Su cuello al susto y la congoja doble 210
el que del crimen en su pecho sienta
el punzante aguijón; que al alma noble
do la inocencia plácida se anida,
ni el peso de los grillos la atormenta,
ni el son de los cerrojos la intimida. 215
Recobra, amigo caro,
la esperanza marchita
y el digno esfuerzo del varón constante.
Pronto será que el astro rutilante,
que jamás estas bóvedas visita, 220
de la calumnia vil triunfar te vea:
mi fausto anuncio tu consuelo sea.
   Seralo, sí; lo juro;
y aunque ese llanto que tu rostro inunda
vaticinio tan próspero desmiente, 225
no me hará de fortuna el torvo ceño
fruncir las cejas ni arrugar la frente;
que el dichoso mortal a quien risueño
mira el destino... No acabé. A deshora
la aciaga voz del carcelero escucho, 230
diciendo: es tarde; baste ya, señora.
   ¡Adiós! ¡adiós! Del vulgo malicioso
que al despuntar del sol sacude el sueño
temo el labio mordaz. ¡Adiós te queda!
Aguarda... ¡Adiós!... Y en soledad sumido 235
oigo ¡ay de mí! del caracol torcido
barrer las gradas la crujiente seda.
   ¡Oh digno, oh generoso
dechado de amistad! ¡Oh alegre día!
¿Y en dónde estás, en dónde, 240
ángel consolador, Duquesa amada,
que no te mueve ya la angustia mía?
¡Gran Dios, y ni responde
de su esposo infeliz al caro acento,
aunque en la tumba helada 245
lágrimas de dolor vierte a raudales!
¡Ni de su triste huérfana el lamento,
con ambos brazos al sepulcro asida,
ablanda sus entrañas maternales!
¡Oh dulces prendas de su amor!
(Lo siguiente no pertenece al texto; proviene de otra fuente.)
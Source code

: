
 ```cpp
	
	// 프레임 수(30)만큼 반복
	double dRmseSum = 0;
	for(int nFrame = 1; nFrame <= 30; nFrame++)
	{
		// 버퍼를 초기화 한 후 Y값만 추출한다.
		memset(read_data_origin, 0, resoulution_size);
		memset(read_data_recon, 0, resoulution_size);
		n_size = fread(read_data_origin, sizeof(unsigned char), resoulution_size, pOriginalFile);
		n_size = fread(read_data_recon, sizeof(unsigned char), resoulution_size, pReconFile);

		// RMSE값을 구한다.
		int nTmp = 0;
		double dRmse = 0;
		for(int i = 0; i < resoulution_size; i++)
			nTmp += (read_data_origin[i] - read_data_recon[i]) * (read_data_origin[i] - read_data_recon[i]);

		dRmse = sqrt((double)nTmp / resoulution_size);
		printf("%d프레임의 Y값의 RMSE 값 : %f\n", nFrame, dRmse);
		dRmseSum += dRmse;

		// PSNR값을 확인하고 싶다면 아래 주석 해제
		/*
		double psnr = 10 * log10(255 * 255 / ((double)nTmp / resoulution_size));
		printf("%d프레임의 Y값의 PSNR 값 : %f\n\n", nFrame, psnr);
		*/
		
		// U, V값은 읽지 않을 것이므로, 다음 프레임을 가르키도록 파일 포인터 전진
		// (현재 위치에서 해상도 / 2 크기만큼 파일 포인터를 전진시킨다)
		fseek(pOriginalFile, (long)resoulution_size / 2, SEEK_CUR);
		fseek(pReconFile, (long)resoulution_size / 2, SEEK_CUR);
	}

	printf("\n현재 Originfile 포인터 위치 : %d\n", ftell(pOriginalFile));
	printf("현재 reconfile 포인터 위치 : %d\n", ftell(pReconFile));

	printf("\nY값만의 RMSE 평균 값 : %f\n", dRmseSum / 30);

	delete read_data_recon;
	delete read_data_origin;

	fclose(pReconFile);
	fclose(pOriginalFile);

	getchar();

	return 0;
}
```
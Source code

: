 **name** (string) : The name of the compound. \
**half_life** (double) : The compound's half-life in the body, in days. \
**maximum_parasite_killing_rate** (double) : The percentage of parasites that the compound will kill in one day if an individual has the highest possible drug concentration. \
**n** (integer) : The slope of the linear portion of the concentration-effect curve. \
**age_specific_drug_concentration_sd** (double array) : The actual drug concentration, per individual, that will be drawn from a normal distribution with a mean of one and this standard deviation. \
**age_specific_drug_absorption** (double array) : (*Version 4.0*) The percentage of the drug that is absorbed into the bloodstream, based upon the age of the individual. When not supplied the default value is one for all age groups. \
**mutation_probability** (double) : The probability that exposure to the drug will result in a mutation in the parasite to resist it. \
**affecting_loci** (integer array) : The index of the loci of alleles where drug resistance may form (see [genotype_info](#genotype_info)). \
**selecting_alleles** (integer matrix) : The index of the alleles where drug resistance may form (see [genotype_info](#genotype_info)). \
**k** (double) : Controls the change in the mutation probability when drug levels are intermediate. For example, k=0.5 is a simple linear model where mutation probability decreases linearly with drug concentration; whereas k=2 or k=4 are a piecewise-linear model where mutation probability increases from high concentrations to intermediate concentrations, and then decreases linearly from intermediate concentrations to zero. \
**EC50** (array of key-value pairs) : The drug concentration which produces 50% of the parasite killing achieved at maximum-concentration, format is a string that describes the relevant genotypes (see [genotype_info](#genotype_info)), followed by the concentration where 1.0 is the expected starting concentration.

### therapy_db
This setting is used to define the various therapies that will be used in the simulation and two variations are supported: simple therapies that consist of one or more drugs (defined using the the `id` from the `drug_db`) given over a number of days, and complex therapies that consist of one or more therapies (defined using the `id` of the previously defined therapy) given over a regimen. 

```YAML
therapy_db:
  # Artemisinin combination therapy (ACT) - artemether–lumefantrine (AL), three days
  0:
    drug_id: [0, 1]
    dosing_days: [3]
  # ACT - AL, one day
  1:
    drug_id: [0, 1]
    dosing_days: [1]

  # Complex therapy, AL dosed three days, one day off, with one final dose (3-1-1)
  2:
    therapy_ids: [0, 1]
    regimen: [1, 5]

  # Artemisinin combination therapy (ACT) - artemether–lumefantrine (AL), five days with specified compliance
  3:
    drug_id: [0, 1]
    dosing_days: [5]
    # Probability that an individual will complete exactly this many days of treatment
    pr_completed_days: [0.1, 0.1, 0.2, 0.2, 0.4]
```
Al mármol 250
en balde importunáis. Hará el rocío
del venidero abril que al campo vuelva
la verde pompa que abrasó el estío;
mas no esperéis que el túmulo sombrío
la devorada víctima devuelva, 255
ni a sus profundos huecos
otra respuesta oír que sordos ecos.
   En él de bronce y oro,
ínclito vate, entallarán cinceles
vuestro heroico blasón, entretejiendo 260
con sus antiguas palmas tus laureles...
¡Inútil afanar! La sien ceñida
de adelfa y mirto, pulsará tu mano
la dolorosa cítara, moviendo
con sus blandas querellas 265
el orbe todo a compasión... ¡En vano!
Resonarán con ellas
mis gemidos simpáticos, y el coro
de cuantos cisnes tu infortunio inspira.
Alzar podrá a su gloria 270
noble trofeo en canto peregrino.
Mas ¡ay! ¿podrá su lira
forzar las puertas del Edén divino,
y el diente ensangrentado
del áspid arrancar en ti clavado? 275
   A más alto poder, mísero amigo,
los ojos torna y el clamor dirige
que entre sollozos lúgubres exhalas.
Al Ser inmenso que los orbes rige,
en las rápidas alas 280
de ferviente oración remonta el vuelo.
Yo elevaré contigo
mis tiernos votos, y al gemir de aquella,
que en mis brazos creció, cándida niña,
trasunto vivo de tu esposa bella, 285
dará benigno el cielo
paz a su madre, a tu aflicción consuelo.
Sí; que hasta el solio del Eterno llega
el ardiente suspiro
de quien con puro corazón le ruega, 290
como en su templo santo el humo sube
del balsámico incienso en vaga nube.